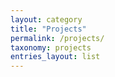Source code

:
 ```yaml
---
layout: category
title: "Projects"
permalink: /projects/
taxonomy: projects
entries_layout: list
---
```

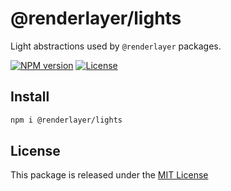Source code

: # @renderlayer/lights

Light abstractions used by `@renderlayer` packages.

[![NPM version][npm-badge]][npm-url]
[![License][license-badge]][license-url]

## Install

```bash
npm i @renderlayer/lights
```

## License

This package is released under the [MIT License][license-url]

[npm-badge]: https://img.shields.io/npm/v/@renderlayer/lights
[npm-url]: https://www.npmjs.com/package/@renderlayer/lights
[license-badge]: https://img.shields.io/npm/l/renderlayer.svg?cacheSeconds=2592000
[license-url]: https://github.com/epreston/renderlayer/blob/main/LICENSE
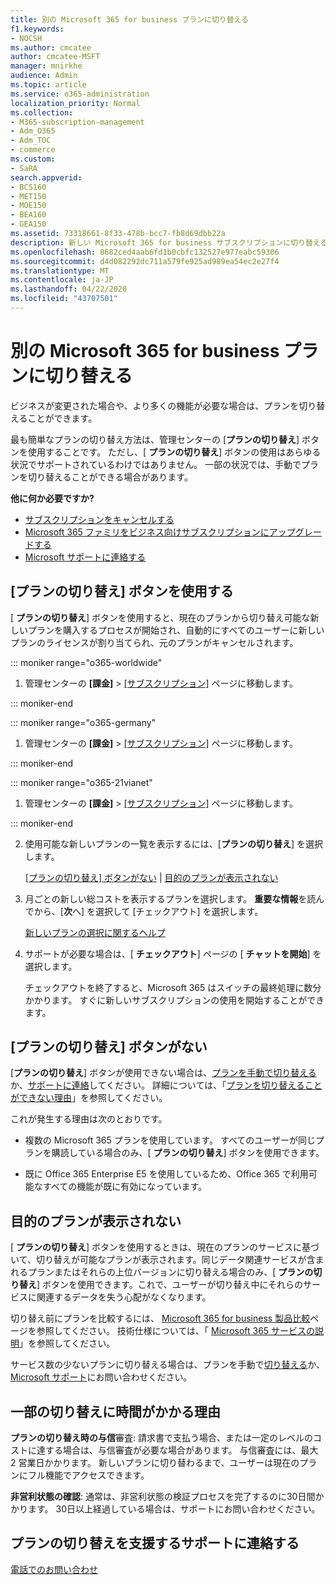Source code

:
 ```yaml
---
title: 別の Microsoft 365 for business プランに切り替える
f1.keywords:
- NOCSH
ms.author: cmcatee
author: cmcatee-MSFT
manager: mnirkhe
audience: Admin
ms.topic: article
ms.service: o365-administration
localization_priority: Normal
ms.collection:
- M365-subscription-management
- Adm_O365
- Adm_TOC
- commerce
ms.custom:
- SaRA
search.appverid:
- BCS160
- MET150
- MOE150
- BEA160
- GEA150
ms.assetid: 73318661-8f33-478b-bcc7-fb8d69dbb22a
description: 新しい Microsoft 365 for business サブスクリプションに切り替える方法について説明します。
ms.openlocfilehash: 8682ced4aab6fd1b0cbfc132527e977eabc59306
ms.sourcegitcommit: d4d082292dc711a579fe925ad989ea54ec2e27f4
ms.translationtype: MT
ms.contentlocale: ja-JP
ms.lasthandoff: 04/22/2020
ms.locfileid: "43707501"
---
```

# <a name="switch-to-a-different-microsoft-365-for-business-plan"></a>別の Microsoft 365 for business プランに切り替える

ビジネスが変更された場合や、より多くの機能が必要な場合は、プランを切り替えることができます。  

最も簡単なプランの切り替え方法は、管理センターの [**プランの切り替え**] ボタンを使用することです。 ただし、[ **プランの切り替え**] ボタンの使用はあらゆる状況でサポートされているわけではありません。 一部の状況では、手動でプランを切り替えることができる場合があります。


**他に何か必要ですか?**
- [サブスクリプションをキャンセルする](cancel-your-subscription.md)
- [Microsoft 365 ファミリをビジネス向けサブスクリプションにアップグレードする](https://support.office.com/article/9322ffb8-a35d-4407-8ebe-ed6ea0859b9f.aspx)
- [Microsoft サポートに連絡する](../../admin/contact-support-for-business-products.md)

## <a name="use-the-switch-plans-button"></a>[プランの切り替え] ボタンを使用する

[ **プランの切り替え**] ボタンを使用すると、現在のプランから切り替え可能な新しいプランを購入するプロセスが開始され、自動的にすべてのユーザーに新しいプランのライセンスが割り当てられ、元のプランがキャンセルされます。

::: moniker range="o365-worldwide"

1. 管理センターの **[課金]** \> <a href="https://go.microsoft.com/fwlink/p/?linkid=842054" target="_blank">[サブスクリプション]</a> ページに移動します。

::: moniker-end

::: moniker range="o365-germany"

1. 管理センターの **[課金]** > <a href="https://go.microsoft.com/fwlink/p/?linkid=847745" target="_blank">[サブスクリプション]</a> ページに移動します。

::: moniker-end

::: moniker range="o365-21vianet"

1. 管理センターの **[課金]** > <a href="https://go.microsoft.com/fwlink/p/?linkid=850626" target="_blank">[サブスクリプション]</a> ページに移動します。

::: moniker-end

2. 使用可能な新しいプランの一覧を表示するには、[**プランの切り替え**] を選択します。

    [[プランの切り替え] ボタンがない](#the-switch-plans-button-isnt-there) | [目的のプランが表示されない](#i-dont-see-the-plan-i-want)

3. 月ごとの新しい総コストを表示するプランを選択します。 **重要な情報**を読んでから、[**次**へ] を選択して [チェックアウト] を選択します。

    [新しいプランの選択に関するヘルプ](https://go.microsoft.com/fwlink/p/?linkid=842056)

4. サポートが必要な場合は、[ **チェックアウト**] ページの [ **チャットを開始**] を選択します。

    チェックアウトを終了すると、Microsoft 365 はスイッチの最終処理に数分かかります。 すぐに新しいサブスクリプションの使用を開始することができます。

## <a name="the-switch-plans-button-isnt-there"></a>[プランの切り替え] ボタンがない

[**プランの切り替え**] ボタンが使用できない場合は、[プランを手動で切り替える](switch-plans-manually.md)か、[サポートに連絡](../../admin/contact-support-for-business-products.md)してください。 詳細については、「[プランを切り替えることができない理由](why-can-t-i-switch-plans.md)」を参照してください。
  
これが発生する理由は次のとおりです。
  
- 複数の Microsoft 365 プランを使用しています。 すべてのユーザーが同じプランを購読している場合のみ、[ **プランの切り替え**] ボタンを使用できます。

- 既に Office 365 Enterprise E5 を使用しているため、Office 365 で利用可能なすべての機能が既に有効になっています。

## <a name="i-dont-see-the-plan-i-want"></a>目的のプランが表示されない

[ **プランの切り替え**] ボタンを使用するときは、現在のプランのサービスに基づいて、切り替えが可能なプランが表示されます。同じデータ関連サービスが含まれるプランまたはそれらの上位バージョンに切り替える場合のみ、[ **プランの切り替え**] ボタンを使用できます。これで、ユーザーが切り替え中にそれらのサービスに関連するデータを失う心配がなくなります。
  
切り替え前にプランを比較するには、 [Microsoft 365 for business 製品比較](https://go.microsoft.com/fwlink/p/?linkid=842056)ページを参照してください。 技術仕様については、「 [Microsoft 365 サービスの説明](https://go.microsoft.com/fwlink/p/?linkid=842275)」を参照してください。
  
サービス数の少ないプランに切り替える場合は、プランを手動で[切り替える](switch-plans-manually.md)か、 [Microsoft サポート](../../admin/contact-support-for-business-products.md)にお問い合わせください。
  
## <a name="why-some-switches-take-longer"></a>一部の切り替えに時間がかかる理由

 **プランの切り替え時の与信**審査: 請求書で支払う場合、または一定のレベルのコストに達する場合は、与信審査が必要な場合があります。 与信審査には、最大 2 営業日かかります。 新しいプランに切り替わるまで、ユーザーは現在のプランにフル機能でアクセスできます。
  
 **非営利状態の確認**: 通常は、非営利状態の検証プロセスを完了するのに30日間かかります。 30日以上経過している場合は、サポートにお問い合わせください。
  
## <a name="call-support-to-help-you-switch-plans"></a>プランの切り替えを支援するサポートに連絡する

[電話でのお問い合わせ](../../admin/contact-support-for-business-products.md)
::::
> _EXERCISE BRIEF_: Exact copies of the line with "- 複数の Microsoft" and of every later line in the entries make up the whole answer.

> _THE ANSWER_:
- 複数の Microsoft 365 プランを使用しています。 すべてのユーザーが同じプランを購読している場合のみ、[ **プランの切り替え**] ボタンを使用できます。

- 既に Office 365 Enterprise E5 を使用しているため、Office 365 で利用可能なすべての機能が既に有効になっています。

## <a name="i-dont-see-the-plan-i-want"></a>目的のプランが表示されない

[ **プランの切り替え**] ボタンを使用するときは、現在のプランのサービスに基づいて、切り替えが可能なプランが表示されます。同じデータ関連サービスが含まれるプランまたはそれらの上位バージョンに切り替える場合のみ、[ **プランの切り替え**] ボタンを使用できます。これで、ユーザーが切り替え中にそれらのサービスに関連するデータを失う心配がなくなります。
  
切り替え前にプランを比較するには、 [Microsoft 365 for business 製品比較](https://go.microsoft.com/fwlink/p/?linkid=842056)ページを参照してください。 技術仕様については、「 [Microsoft 365 サービスの説明](https://go.microsoft.com/fwlink/p/?linkid=842275)」を参照してください。
  
サービス数の少ないプランに切り替える場合は、プランを手動で[切り替える](switch-plans-manually.md)か、 [Microsoft サポート](../../admin/contact-support-for-business-products.md)にお問い合わせください。
  
## <a name="why-some-switches-take-longer"></a>一部の切り替えに時間がかかる理由

 **プランの切り替え時の与信**審査: 請求書で支払う場合、または一定のレベルのコストに達する場合は、与信審査が必要な場合があります。 与信審査には、最大 2 営業日かかります。 新しいプランに切り替わるまで、ユーザーは現在のプランにフル機能でアクセスできます。
  
 **非営利状態の確認**: 通常は、非営利状態の検証プロセスを完了するのに30日間かかります。 30日以上経過している場合は、サポートにお問い合わせください。
  
## <a name="call-support-to-help-you-switch-plans"></a>プランの切り替えを支援するサポートに連絡する

[電話でのお問い合わせ](../../admin/contact-support-for-business-products.md)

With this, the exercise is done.